PROMPT: Your answer should be the lines of the listing that contain the word "Makefile".

INFORMATION GIVEN:
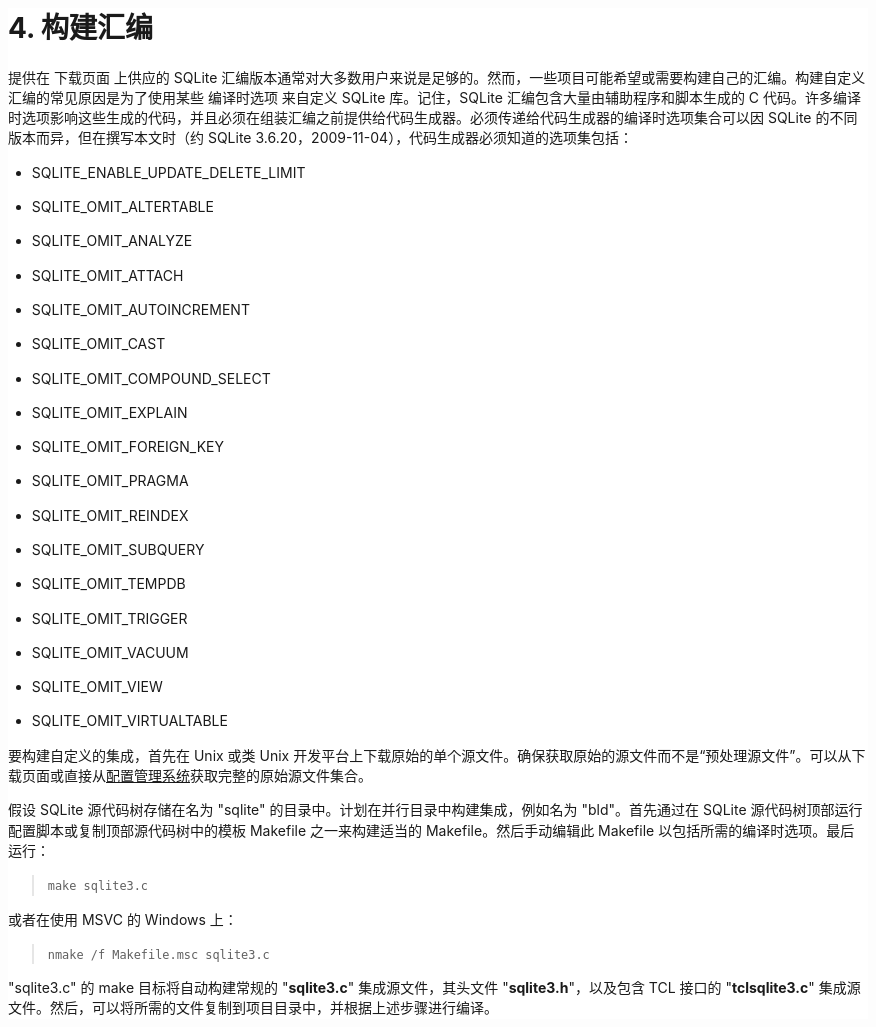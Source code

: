 # 4\. 构建汇编

提供在 下载页面 上供应的 SQLite 汇编版本通常对大多数用户来说是足够的。然而，一些项目可能希望或需要构建自己的汇编。构建自定义汇编的常见原因是为了使用某些 编译时选项 来自定义 SQLite 库。记住，SQLite 汇编包含大量由辅助程序和脚本生成的 C 代码。许多编译时选项影响这些生成的代码，并且必须在组装汇编之前提供给代码生成器。必须传递给代码生成器的编译时选项集合可以因 SQLite 的不同版本而异，但在撰写本文时（约 SQLite 3.6.20，2009-11-04），代码生成器必须知道的选项集包括：

+   SQLITE_ENABLE_UPDATE_DELETE_LIMIT

+   SQLITE_OMIT_ALTERTABLE

+   SQLITE_OMIT_ANALYZE

+   SQLITE_OMIT_ATTACH

+   SQLITE_OMIT_AUTOINCREMENT

+   SQLITE_OMIT_CAST

+   SQLITE_OMIT_COMPOUND_SELECT

+   SQLITE_OMIT_EXPLAIN

+   SQLITE_OMIT_FOREIGN_KEY

+   SQLITE_OMIT_PRAGMA

+   SQLITE_OMIT_REINDEX

+   SQLITE_OMIT_SUBQUERY

+   SQLITE_OMIT_TEMPDB

+   SQLITE_OMIT_TRIGGER

+   SQLITE_OMIT_VACUUM

+   SQLITE_OMIT_VIEW

+   SQLITE_OMIT_VIRTUALTABLE

要构建自定义的集成，首先在 Unix 或类 Unix 开发平台上下载原始的单个源文件。确保获取原始的源文件而不是“预处理源文件”。可以从下载页面或直接从[配置管理系统](https://www.sqlite.org/src)获取完整的原始源文件集合。

假设 SQLite 源代码树存储在名为 "sqlite" 的目录中。计划在并行目录中构建集成，例如名为 "bld"。首先通过在 SQLite 源代码树顶部运行配置脚本或复制顶部源代码树中的模板 Makefile 之一来构建适当的 Makefile。然后手动编辑此 Makefile 以包括所需的编译时选项。最后运行：

> ```sql
> make sqlite3.c
> 
> ```

或者在使用 MSVC 的 Windows 上：

> ```sql
> nmake /f Makefile.msc sqlite3.c
> 
> ```

"sqlite3.c" 的 make 目标将自动构建常规的 "**sqlite3.c**" 集成源文件，其头文件 "**sqlite3.h**"，以及包含 TCL 接口的 "**tclsqlite3.c**" 集成源文件。然后，可以将所需的文件复制到项目目录中，并根据上述步骤进行编译。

SOLUTION:
假设 SQLite 源代码树存储在名为 "sqlite" 的目录中。计划在并行目录中构建集成，例如名为 "bld"。首先通过在 SQLite 源代码树顶部运行配置脚本或复制顶部源代码树中的模板 Makefile 之一来构建适当的 Makefile。然后手动编辑此 Makefile 以包括所需的编译时选项。最后运行：
> nmake /f Makefile.msc sqlite3.c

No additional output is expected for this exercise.